The Taiwanese cannibals never came back, so I'd say the Yonagunians' gambit
worked!

------
jpatokal
This is actually rather less impressive than it sounds: Yonaguni is only about
100 km away from Taiwan. The major difficulty would be actually _finding_
Yonaguni, as it's comparatively a very small island.

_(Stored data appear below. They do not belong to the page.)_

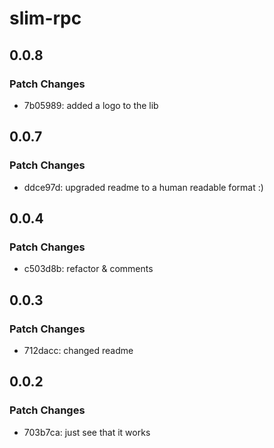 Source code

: # slim-rpc

## 0.0.8

### Patch Changes

- 7b05989: added a logo to the lib

## 0.0.7

### Patch Changes

- ddce97d: upgraded readme to a human readable format :)

## 0.0.4

### Patch Changes

- c503d8b: refactor & comments

## 0.0.3

### Patch Changes

- 712dacc: changed readme

## 0.0.2

### Patch Changes

- 703b7ca: just see that it works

[https://www.google.com.au/maps/dir/Yonaguni/taipei/@24.50853...](https://www.google.com.au/maps/dir/Yonaguni/taipei/@24.5085305,121.8467353,9.09z/data=!4m13!4m12!1m5!1m1!1s0x34674de19cdcab25:0xabd5fdc669e9f772!2m2!1d123.0085106!2d24.4616586!1m5!1m1!1s0x3442ac72bce20a99:0x3f6a35cedd0ac2e0!2m2!1d121.5654177!2d25.0329694?hl=en)

------
titanix2
> "The project is aimed at examining what kind of boats Japanese ancestors
> used when they crossed the sea to travel from Taiwan"

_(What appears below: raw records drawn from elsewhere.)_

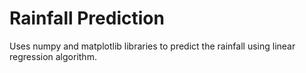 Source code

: # Rainfall Prediction
Uses numpy and matplotlib libraries to predict the rainfall using linear regression algorithm. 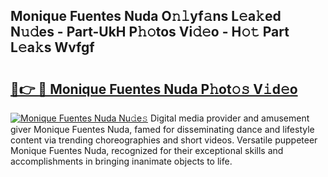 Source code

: ## Monique Fuentes Nuda O𝚗𝚕yf𝚊ns L𝚎a𝚔ed N𝚞𝚍es - Part-UkH P𝚑𝚘tos Vi𝚍𝚎o - H𝚘𝚝 Part L𝚎a𝚔s Wvfgf

# <h2><a href="http://kf9l51y.oniu.top/?m=Monique+Fuentes+Nuda">🔗👉 🔴 Monique Fuentes Nuda P𝚑ot𝚘𝚜 V𝚒d𝚎o</a></h2>

[![Monique Fuentes Nuda Nu𝚍e𝚜](https://i.imgur.com/0qMVB7G.gif)](http://kf9l51y.oniu.top/?m=Monique+Fuentes+Nuda)
Digital media provider and amusement giver Monique Fuentes Nuda, famed for disseminating dance and lifestyle content via trending choreographies and short videos. Versatile puppeteer Monique Fuentes Nuda, recognized for their exceptional skills and accomplishments in bringing inanimate objects to life.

While the topic is interesting, the wording of the article is problematic:
given that formal annexion of the Ryūkyū date from 1879 and that the local
people go through a process of Japanization[1] since this date, speaking of
ancestors of Japanese people is more of a political statement than a
scientific one.

[1]
[https://en.wikipedia.org/wiki/Japanization](https://en.wikipedia.org/wiki/Japanization)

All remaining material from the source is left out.